Hi Mel,

You seem to be arguing for Stephen Jay Gould's notion of "non-overlapping magisteria" or NOMA. What I couldn't figure out from your post is what these two different projects are. It was clear that you see science as our best attempt at honest inquiry, but what is it that you see religion as doing or supposed to be doing? It seems to me that if there are truths to be known whether they are about human flourishing or the orbits of planets, then we can try to know them. Why do we need religion if we have in hand an MOQ idea of science as the study of stable patterns of value? We have sciences that studies inorganic patterns (physics and chemistry), sciences that study biological patterns (biology and zoology), sciences that study social patterns (sociology and psychology), and sciences that study intellectual patterns (mathematics and linguistics).

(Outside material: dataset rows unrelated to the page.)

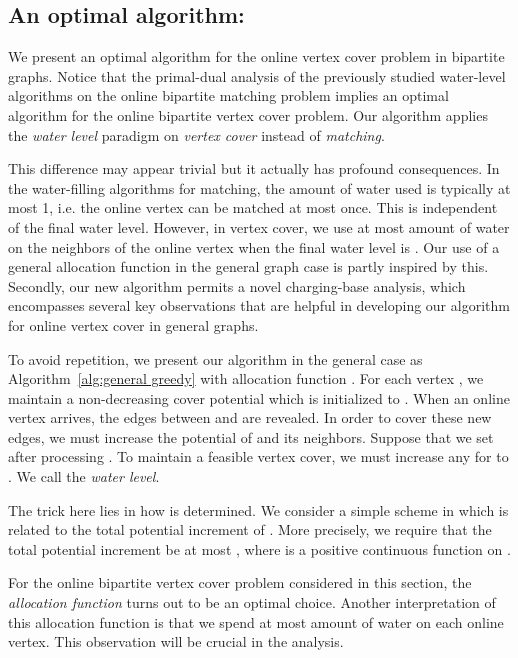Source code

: \documentclass{article}
\begin{document}
\subsection{An optimal algorithm: }
\label{subsec:greedyallocation}
We present an optimal algorithm for the online vertex cover problem in bipartite graphs.  Notice that the primal-dual analysis of the previously studied water-level algorithms on the online bipartite matching problem implies an optimal algorithm for the online bipartite vertex cover problem. Our algorithm applies the {\em water level} paradigm on {\em vertex cover} instead of {\em matching}. 

This difference may appear trivial but it actually has profound consequences. In the water-filling algorithms for matching, the amount of water used is typically at most 1, i.e. the online vertex can be matched at most once. This is independent of the final water level. However, in vertex cover, we use at most  amount of water on the neighbors of the online vertex when the final water level is . Our use of a general allocation function  in the general graph case is partly inspired by this. Secondly, our new algorithm permits a novel charging-base analysis, 
which encompasses several key observations that are helpful in developing our algorithm for online vertex cover in general graphs.

To avoid repetition, we present our algorithm in the general case as Algorithm~\ref{alg:general greedy} with allocation function . For each vertex , we maintain a non-decreasing cover potential  which is initialized to .
When an online vertex  arrives, the edges between  and  are revealed. In order to cover these new edges, we must increase the potential of  and its neighbors. Suppose that we set  after processing . To maintain a feasible vertex cover, we must increase any  for  to . We call  the {\em water level}.

The trick here lies in how  is determined. We consider a simple scheme in which  is related to the total potential increment of . More precisely, we require that the total potential increment  be at most , where  is a positive continuous function on . 

For the online bipartite vertex cover problem considered in this section, the {\em allocation function}  turns out to be an optimal choice. Another interpretation of this allocation function is that we spend at most  amount of water on each online vertex. This observation will be crucial in the analysis. 
\end{document}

What would we need religion for? Oh, yeah, I left out Dynamic Quality! Is that what religion is supposed to be about? Maybe, but it's supposed to be, but is it? Is it really????

Why can't science study the benefits of different uses of attention (meditation, prayer, affirmations) on human well being? If morality is concerned with human flourishing, why can't science study which cultures are successful or unsuccessful in achieving that goal? Why do we have to think of morality and spirituality as out of bounds to rational inquiry? If there is a purpose for religion in society in promoting human well-being as a social pattern, then it seems to me that science can study that and some day say what that purpose is and why it is or is not important.